Senior tax exemption likely to end

State budget crunch puts break for elderly in jeopardy


As real property valuation notices are to be mailed out Thursday, an exemption for seniors looks to be eliminated because of the state's budget crunch.

The exemption, which this year could save Moffat County seniors nearly a combined $100,000, will likely be shelved for at least three years, said Moffat County Assessor Suzanne Brinks.

"It looks like the writing's on the wall," said Brinks, whose office has fielded concerns about the pending lost exemption.

"I don't know exactly what to tell them. For most Moffat County seniors, it cuts their taxes in half."

Approved in a November 2000 statewide ballot question, the senior property tax exemption was effective only in 2002 -- for property tax payable in 2003.

Qualifying seniors -- upon completing application forms that are still available at the county assessors' office -- must have been at least 65 years of age as of Jan. 1, 2002, and owned a primary residence for at least 10 years.

For those eligible, the first 50 percent of a $200,000 property tax valuation was exempt from tax.

Some 363 Moffat County seniors received the break, which saved a total of $99,601, Brinks said.

The state backfills lost revenue for each Colorado county.

Statewide, an estimated $57 million exempt tax was paid back from the state -- money the state Legislature says it needs to help plug Colorado's $900 million budget deficit for the fiscal year starting July 1.
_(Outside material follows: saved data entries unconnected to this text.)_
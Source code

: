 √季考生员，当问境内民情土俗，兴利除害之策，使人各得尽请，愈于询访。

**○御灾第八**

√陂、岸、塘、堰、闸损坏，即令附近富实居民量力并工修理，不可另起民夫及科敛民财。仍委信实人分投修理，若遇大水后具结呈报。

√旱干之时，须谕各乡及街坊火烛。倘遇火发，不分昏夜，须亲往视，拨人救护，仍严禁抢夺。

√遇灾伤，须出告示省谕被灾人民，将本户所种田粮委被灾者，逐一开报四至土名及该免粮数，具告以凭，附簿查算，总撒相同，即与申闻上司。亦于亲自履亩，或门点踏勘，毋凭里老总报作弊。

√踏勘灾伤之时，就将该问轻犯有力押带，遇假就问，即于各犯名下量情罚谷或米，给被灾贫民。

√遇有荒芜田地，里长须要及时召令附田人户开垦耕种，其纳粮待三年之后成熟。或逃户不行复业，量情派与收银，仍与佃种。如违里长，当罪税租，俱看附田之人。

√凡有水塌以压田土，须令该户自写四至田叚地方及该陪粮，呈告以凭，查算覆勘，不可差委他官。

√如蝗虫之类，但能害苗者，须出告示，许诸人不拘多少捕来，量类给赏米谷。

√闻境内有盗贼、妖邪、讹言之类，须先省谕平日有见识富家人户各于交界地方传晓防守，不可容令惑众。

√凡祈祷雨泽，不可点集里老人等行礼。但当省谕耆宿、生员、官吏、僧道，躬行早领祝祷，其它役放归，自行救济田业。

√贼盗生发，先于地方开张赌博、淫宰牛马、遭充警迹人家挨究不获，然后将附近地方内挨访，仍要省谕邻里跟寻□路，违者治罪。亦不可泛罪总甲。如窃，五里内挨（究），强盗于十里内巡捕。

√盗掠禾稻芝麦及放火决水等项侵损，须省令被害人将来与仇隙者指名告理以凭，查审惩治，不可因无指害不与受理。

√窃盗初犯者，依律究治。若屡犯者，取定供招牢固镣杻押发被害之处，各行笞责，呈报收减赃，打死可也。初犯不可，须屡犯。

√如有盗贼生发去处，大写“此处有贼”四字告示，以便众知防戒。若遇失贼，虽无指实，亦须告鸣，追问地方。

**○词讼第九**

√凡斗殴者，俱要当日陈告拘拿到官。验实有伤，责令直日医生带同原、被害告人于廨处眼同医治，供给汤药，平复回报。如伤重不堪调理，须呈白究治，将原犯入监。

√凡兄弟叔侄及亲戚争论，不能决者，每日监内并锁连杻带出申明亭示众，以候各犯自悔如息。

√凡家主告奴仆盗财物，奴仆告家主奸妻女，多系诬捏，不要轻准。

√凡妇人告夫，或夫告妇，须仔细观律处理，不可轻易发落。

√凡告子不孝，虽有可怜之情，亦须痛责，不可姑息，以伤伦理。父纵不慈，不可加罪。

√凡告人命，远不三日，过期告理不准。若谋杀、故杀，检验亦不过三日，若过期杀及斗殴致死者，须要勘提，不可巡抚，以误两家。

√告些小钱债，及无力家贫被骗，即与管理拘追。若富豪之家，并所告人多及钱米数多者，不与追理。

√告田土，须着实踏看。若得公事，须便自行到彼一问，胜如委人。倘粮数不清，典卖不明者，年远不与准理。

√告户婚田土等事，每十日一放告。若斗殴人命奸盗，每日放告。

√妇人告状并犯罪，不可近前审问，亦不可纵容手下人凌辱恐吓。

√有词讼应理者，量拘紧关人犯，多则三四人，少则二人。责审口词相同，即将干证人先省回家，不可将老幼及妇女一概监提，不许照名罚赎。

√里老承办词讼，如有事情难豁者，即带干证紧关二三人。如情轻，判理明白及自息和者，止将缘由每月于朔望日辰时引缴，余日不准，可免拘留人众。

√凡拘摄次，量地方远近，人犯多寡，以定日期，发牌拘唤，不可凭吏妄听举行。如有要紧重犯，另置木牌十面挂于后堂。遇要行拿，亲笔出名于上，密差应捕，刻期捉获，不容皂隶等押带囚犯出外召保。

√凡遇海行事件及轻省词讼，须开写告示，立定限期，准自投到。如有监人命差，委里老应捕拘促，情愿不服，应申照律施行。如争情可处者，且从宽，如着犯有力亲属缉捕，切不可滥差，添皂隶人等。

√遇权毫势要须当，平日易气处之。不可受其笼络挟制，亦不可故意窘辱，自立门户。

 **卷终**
The tax's three-year suspension is included in the budget awaiting Gov. Bill Owens' signature.

Rep. Al White (R-Winter Park) called the move was the best of bad alternatives. Both White and Sen. Jack Taylor (R-Steamboat Springs) said that language from the November 2000 ballot question gives lawmakers discretion to adjust the senior tax exemption for tighter fiscal times.

"Without that, we'd be taking seniors out of nursing homes and all sorts of other dire alternatives," said White, who voted for the tax's elimination. "I realize seniors are

upset, but I don't believe most voters realized there were programs available already

(for seniors)."

Brinks, meanwhile, said that seniors unable to pay property tax can apply for a deferment until estates are settled after death, or their property is sold.

No one in recent memory has inquired about the program, Brinks said.

"Perhaps people believe it's better to pay than to have one lump sum in the end, or give children property without a tax lean," she said. "People might not be aware it exists."